■ REQUIRED ACTION
Using the listing below, print exactly everything from the line with "- Implements slash" down to the line with "3. **Invite Management**: Admins", both included, and nothing more.

■ DATA RECORDS

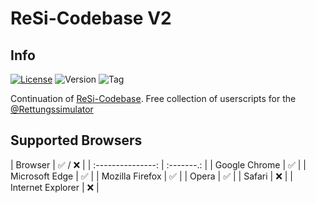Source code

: # ReSi-Codebase V2

## Info
[![License](https://img.shields.io/badge/license-CC--BY--NC--SA-brightgreen)](http://creativecommons.org/licenses/by-nc-sa/4.0/) ![Version](https://img.shields.io/github/v/release/notme112/codebase) ![Tag](https://img.shields.io/github/v/tag/notme112/codebase-v2?color=orange)

Continuation of [ReSi-Codebase](https://gothub.com/Notme112/Codebase). Free collection of userscripts for the [@Rettungssimulator](https://github.com/Rettunssimulator/)

## Supported Browsers

|      Browser      |  ✅ / ❌  |
| :---------------: | :-------.: |
|   Google Chrome   |    ✅     |
|  Microsoft Edge   |    ✅     |
|  Mozilla Firefox  |    ✅     |
|       Opera       |    ✅     |
|      Safari       |    ❌     |
| Internet Explorer |    ❌     |
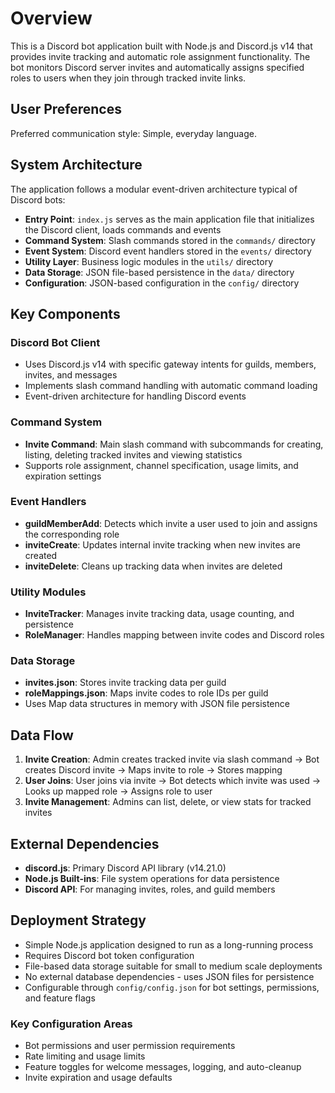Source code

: # Overview

This is a Discord bot application built with Node.js and Discord.js v14 that provides invite tracking and automatic role assignment functionality. The bot monitors Discord server invites and automatically assigns specified roles to users when they join through tracked invite links.

## User Preferences

Preferred communication style: Simple, everyday language.

## System Architecture

The application follows a modular event-driven architecture typical of Discord bots:

- **Entry Point**: `index.js` serves as the main application file that initializes the Discord client, loads commands and events
- **Command System**: Slash commands stored in the `commands/` directory
- **Event System**: Discord event handlers stored in the `events/` directory  
- **Utility Layer**: Business logic modules in the `utils/` directory
- **Data Storage**: JSON file-based persistence in the `data/` directory
- **Configuration**: JSON-based configuration in the `config/` directory

## Key Components

### Discord Bot Client
- Uses Discord.js v14 with specific gateway intents for guilds, members, invites, and messages
- Implements slash command handling with automatic command loading
- Event-driven architecture for handling Discord events

### Command System
- **Invite Command**: Main slash command with subcommands for creating, listing, deleting tracked invites and viewing statistics
- Supports role assignment, channel specification, usage limits, and expiration settings

### Event Handlers
- **guildMemberAdd**: Detects which invite a user used to join and assigns the corresponding role
- **inviteCreate**: Updates internal invite tracking when new invites are created
- **inviteDelete**: Cleans up tracking data when invites are deleted

### Utility Modules
- **InviteTracker**: Manages invite tracking data, usage counting, and persistence
- **RoleManager**: Handles mapping between invite codes and Discord roles

### Data Storage
- **invites.json**: Stores invite tracking data per guild
- **roleMappings.json**: Maps invite codes to role IDs per guild
- Uses Map data structures in memory with JSON file persistence

## Data Flow

1. **Invite Creation**: Admin creates tracked invite via slash command → Bot creates Discord invite → Maps invite to role → Stores mapping
2. **User Joins**: User joins via invite → Bot detects which invite was used → Looks up mapped role → Assigns role to user
3. **Invite Management**: Admins can list, delete, or view stats for tracked invites

## External Dependencies

- **discord.js**: Primary Discord API library (v14.21.0)
- **Node.js Built-ins**: File system operations for data persistence
- **Discord API**: For managing invites, roles, and guild members

## Deployment Strategy

- Simple Node.js application designed to run as a long-running process
- Requires Discord bot token configuration
- File-based data storage suitable for small to medium scale deployments
- No external database dependencies - uses JSON files for persistence
- Configurable through `config/config.json` for bot settings, permissions, and feature flags

### Key Configuration Areas
- Bot permissions and user permission requirements
- Rate limiting and usage limits
- Feature toggles for welcome messages, logging, and auto-cleanup
- Invite expiration and usage defaults
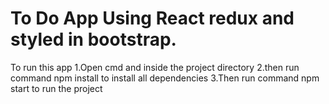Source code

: # To Do App Using React redux and styled in bootstrap.

To run this app 
1.Open cmd and inside the project directory 
2.then run command npm install to install all dependencies 
3.Then run command npm start to run the project 
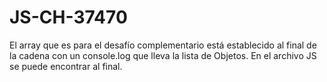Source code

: # JS-CH-37470
El array que es para el desafío complementario está establecido al final de la cadena con un console.log que lleva la lista de Objetos. En el archivo JS se puede encontrar al final.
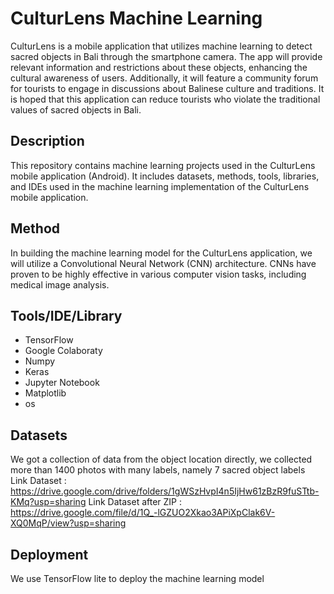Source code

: # CulturLens Machine Learning
CulturLens is a mobile application that utilizes machine learning to detect sacred objects in Bali through the smartphone camera. The app will provide relevant information and restrictions about these objects, enhancing the cultural awareness of users. Additionally, it will feature a community forum for tourists to engage in discussions about Balinese culture and traditions. It is hoped that this application can reduce tourists who violate the traditional values ​​of sacred objects in Bali.

## Description
This repository contains machine learning projects used in the CulturLens mobile application (Android). It includes datasets, methods, tools, libraries, and IDEs used in the machine learning implementation of the CulturLens mobile application.

## Method
In building the machine learning model for the CulturLens application, we will utilize a Convolutional Neural Network (CNN) architecture. CNNs have proven to be highly effective in various computer vision tasks, including medical image analysis.

## Tools/IDE/Library
- TensorFlow
- Google Colaboraty
- Numpy
- Keras
- Jupyter Notebook
- Matplotlib
- os
## Datasets
We got a collection of data from the object location directly, we collected more than 1400 photos with many labels, namely 7 sacred object labels
<br>
Link Dataset : https://drive.google.com/drive/folders/1gWSzHvpI4n5IjHw61zBzR9fuSTtb-KMq?usp=sharing
Link Dataset after ZIP : https://drive.google.com/file/d/1Q_-lGZUO2Xkao3APiXpClak6V-XQ0MqP/view?usp=sharing
## Deployment
We use TensorFlow lite to deploy the machine learning model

■ COMPLETED TASK
- Implements slash command handling with automatic command loading
- Event-driven architecture for handling Discord events

### Command System
- **Invite Command**: Main slash command with subcommands for creating, listing, deleting tracked invites and viewing statistics
- Supports role assignment, channel specification, usage limits, and expiration settings

### Event Handlers
- **guildMemberAdd**: Detects which invite a user used to join and assigns the corresponding role
- **inviteCreate**: Updates internal invite tracking when new invites are created
- **inviteDelete**: Cleans up tracking data when invites are deleted

### Utility Modules
- **InviteTracker**: Manages invite tracking data, usage counting, and persistence
- **RoleManager**: Handles mapping between invite codes and Discord roles

### Data Storage
- **invites.json**: Stores invite tracking data per guild
- **roleMappings.json**: Maps invite codes to role IDs per guild
- Uses Map data structures in memory with JSON file persistence

## Data Flow

1. **Invite Creation**: Admin creates tracked invite via slash command → Bot creates Discord invite → Maps invite to role → Stores mapping
2. **User Joins**: User joins via invite → Bot detects which invite was used → Looks up mapped role → Assigns role to user
3. **Invite Management**: Admins can list, delete, or view stats for tracked invites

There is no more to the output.